**Given data:**

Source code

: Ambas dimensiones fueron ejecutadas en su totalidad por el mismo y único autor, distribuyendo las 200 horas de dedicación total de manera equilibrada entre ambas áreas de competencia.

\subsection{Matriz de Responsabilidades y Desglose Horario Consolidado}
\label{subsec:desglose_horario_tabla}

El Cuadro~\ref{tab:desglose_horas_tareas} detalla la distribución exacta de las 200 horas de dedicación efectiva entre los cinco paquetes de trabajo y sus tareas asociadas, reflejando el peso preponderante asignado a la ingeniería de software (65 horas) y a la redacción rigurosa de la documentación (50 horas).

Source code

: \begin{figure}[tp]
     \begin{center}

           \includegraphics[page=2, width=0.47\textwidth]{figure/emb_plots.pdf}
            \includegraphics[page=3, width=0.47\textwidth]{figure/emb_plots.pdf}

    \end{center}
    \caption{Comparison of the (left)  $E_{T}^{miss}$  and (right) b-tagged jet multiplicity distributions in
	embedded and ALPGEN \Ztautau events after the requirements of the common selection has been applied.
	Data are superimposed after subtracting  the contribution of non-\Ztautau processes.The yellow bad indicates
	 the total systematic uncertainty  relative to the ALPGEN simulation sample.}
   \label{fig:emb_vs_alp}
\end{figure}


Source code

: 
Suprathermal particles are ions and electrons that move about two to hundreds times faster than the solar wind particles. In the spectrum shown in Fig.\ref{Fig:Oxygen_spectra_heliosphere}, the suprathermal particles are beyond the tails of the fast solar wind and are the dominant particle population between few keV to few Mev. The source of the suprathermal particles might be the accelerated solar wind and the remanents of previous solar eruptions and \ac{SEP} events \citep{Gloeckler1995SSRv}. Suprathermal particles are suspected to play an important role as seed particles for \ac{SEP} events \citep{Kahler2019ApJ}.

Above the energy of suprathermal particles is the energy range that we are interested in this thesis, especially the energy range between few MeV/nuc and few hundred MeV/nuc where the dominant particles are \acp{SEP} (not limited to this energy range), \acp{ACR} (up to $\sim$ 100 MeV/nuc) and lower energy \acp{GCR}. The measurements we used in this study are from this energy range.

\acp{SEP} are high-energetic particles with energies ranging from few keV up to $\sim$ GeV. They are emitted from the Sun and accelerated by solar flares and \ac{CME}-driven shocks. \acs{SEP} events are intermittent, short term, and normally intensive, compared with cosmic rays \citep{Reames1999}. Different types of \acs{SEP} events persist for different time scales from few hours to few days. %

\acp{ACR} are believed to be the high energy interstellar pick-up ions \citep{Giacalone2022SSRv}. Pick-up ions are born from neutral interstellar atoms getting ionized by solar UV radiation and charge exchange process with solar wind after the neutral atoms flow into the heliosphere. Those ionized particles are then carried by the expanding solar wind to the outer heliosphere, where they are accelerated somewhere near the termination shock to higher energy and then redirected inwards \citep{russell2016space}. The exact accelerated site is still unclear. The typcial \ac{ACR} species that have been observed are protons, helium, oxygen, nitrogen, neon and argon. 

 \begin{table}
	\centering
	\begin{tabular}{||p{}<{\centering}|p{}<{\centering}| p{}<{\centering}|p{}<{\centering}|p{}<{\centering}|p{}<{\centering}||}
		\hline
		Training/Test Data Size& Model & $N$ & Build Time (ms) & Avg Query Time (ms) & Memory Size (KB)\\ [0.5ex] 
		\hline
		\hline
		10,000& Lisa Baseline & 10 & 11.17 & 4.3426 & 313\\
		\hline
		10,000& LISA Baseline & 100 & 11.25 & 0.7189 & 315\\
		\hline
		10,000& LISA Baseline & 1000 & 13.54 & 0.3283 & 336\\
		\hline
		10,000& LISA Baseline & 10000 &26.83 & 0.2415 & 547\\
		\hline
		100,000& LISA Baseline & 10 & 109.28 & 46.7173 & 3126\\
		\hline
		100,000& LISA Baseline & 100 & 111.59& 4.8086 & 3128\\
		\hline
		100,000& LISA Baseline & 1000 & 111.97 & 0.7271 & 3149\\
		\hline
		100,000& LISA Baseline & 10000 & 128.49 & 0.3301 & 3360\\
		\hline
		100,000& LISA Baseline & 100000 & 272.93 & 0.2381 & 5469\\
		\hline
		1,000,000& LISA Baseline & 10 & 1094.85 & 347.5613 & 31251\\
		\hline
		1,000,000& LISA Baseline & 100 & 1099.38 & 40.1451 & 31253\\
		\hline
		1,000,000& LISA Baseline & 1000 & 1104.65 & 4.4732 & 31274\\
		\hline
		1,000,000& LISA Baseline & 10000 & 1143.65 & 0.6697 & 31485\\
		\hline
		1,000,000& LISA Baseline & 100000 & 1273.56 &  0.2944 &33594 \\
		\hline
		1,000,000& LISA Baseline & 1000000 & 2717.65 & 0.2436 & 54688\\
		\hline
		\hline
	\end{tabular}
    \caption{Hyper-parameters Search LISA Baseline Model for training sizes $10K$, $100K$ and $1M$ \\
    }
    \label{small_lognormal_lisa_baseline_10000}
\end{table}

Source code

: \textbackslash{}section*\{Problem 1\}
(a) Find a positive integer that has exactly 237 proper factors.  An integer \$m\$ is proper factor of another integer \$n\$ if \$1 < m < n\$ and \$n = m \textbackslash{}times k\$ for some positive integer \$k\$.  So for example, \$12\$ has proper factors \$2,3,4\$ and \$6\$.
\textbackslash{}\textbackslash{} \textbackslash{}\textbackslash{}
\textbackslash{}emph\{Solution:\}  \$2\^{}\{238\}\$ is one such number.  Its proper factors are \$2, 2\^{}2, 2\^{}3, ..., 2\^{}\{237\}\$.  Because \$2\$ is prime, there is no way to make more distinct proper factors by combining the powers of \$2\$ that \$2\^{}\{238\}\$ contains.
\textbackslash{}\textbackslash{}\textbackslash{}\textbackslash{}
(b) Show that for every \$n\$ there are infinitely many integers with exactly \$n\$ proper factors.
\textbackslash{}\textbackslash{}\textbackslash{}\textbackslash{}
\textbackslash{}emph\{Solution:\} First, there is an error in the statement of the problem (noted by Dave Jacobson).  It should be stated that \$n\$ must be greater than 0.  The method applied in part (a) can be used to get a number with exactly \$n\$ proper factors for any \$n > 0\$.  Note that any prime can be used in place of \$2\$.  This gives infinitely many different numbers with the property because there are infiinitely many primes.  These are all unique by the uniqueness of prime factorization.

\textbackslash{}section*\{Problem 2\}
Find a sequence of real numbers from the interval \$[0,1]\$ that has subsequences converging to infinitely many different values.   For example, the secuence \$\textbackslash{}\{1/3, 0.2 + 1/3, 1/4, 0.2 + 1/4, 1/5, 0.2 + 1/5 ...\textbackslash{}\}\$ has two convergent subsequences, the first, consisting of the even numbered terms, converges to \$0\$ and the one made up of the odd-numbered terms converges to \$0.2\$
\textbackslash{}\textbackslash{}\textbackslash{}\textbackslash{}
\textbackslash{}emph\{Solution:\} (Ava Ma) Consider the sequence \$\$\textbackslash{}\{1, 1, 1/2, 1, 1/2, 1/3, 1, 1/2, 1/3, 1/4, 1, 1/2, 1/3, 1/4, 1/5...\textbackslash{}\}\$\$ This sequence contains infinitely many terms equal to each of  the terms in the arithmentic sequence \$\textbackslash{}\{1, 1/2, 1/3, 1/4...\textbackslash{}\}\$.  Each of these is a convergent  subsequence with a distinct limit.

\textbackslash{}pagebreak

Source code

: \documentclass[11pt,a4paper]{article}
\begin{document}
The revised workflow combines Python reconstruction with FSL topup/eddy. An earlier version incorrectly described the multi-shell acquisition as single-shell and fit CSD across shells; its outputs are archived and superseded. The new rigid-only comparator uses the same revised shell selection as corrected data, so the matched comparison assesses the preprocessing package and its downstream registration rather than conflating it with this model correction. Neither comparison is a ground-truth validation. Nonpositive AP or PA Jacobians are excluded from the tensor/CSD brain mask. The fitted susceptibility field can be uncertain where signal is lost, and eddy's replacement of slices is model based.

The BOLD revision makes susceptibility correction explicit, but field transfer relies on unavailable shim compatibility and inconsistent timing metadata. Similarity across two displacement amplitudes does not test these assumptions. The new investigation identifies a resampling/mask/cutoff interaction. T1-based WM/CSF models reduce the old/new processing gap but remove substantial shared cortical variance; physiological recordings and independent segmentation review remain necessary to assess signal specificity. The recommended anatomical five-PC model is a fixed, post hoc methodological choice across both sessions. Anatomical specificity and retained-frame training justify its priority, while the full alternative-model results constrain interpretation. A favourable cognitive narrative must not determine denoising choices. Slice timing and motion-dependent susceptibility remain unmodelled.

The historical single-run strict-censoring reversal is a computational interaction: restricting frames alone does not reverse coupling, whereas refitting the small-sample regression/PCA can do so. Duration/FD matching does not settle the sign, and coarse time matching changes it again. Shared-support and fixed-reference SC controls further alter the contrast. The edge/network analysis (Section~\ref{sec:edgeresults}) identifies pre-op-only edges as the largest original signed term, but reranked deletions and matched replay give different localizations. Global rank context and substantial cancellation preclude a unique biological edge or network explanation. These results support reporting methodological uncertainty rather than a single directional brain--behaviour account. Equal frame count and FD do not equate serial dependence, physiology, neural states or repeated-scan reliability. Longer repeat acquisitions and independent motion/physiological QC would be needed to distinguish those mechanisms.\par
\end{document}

**Task requirements:** The lines above, starting at the one with "The revised workflow" and ending at the one with "The BOLD revision", are the only ones to return, exactly as written.

**Result of this task:**
The revised workflow combines Python reconstruction with FSL topup/eddy. An earlier version incorrectly described the multi-shell acquisition as single-shell and fit CSD across shells; its outputs are archived and superseded. The new rigid-only comparator uses the same revised shell selection as corrected data, so the matched comparison assesses the preprocessing package and its downstream registration rather than conflating it with this model correction. Neither comparison is a ground-truth validation. Nonpositive AP or PA Jacobians are excluded from the tensor/CSD brain mask. The fitted susceptibility field can be uncertain where signal is lost, and eddy's replacement of slices is model based.

The BOLD revision makes susceptibility correction explicit, but field transfer relies on unavailable shim compatibility and inconsistent timing metadata. Similarity across two displacement amplitudes does not test these assumptions. The new investigation identifies a resampling/mask/cutoff interaction. T1-based WM/CSF models reduce the old/new processing gap but remove substantial shared cortical variance; physiological recordings and independent segmentation review remain necessary to assess signal specificity. The recommended anatomical five-PC model is a fixed, post hoc methodological choice across both sessions. Anatomical specificity and retained-frame training justify its priority, while the full alternative-model results constrain interpretation. A favourable cognitive narrative must not determine denoising choices. Slice timing and motion-dependent susceptibility remain unmodelled.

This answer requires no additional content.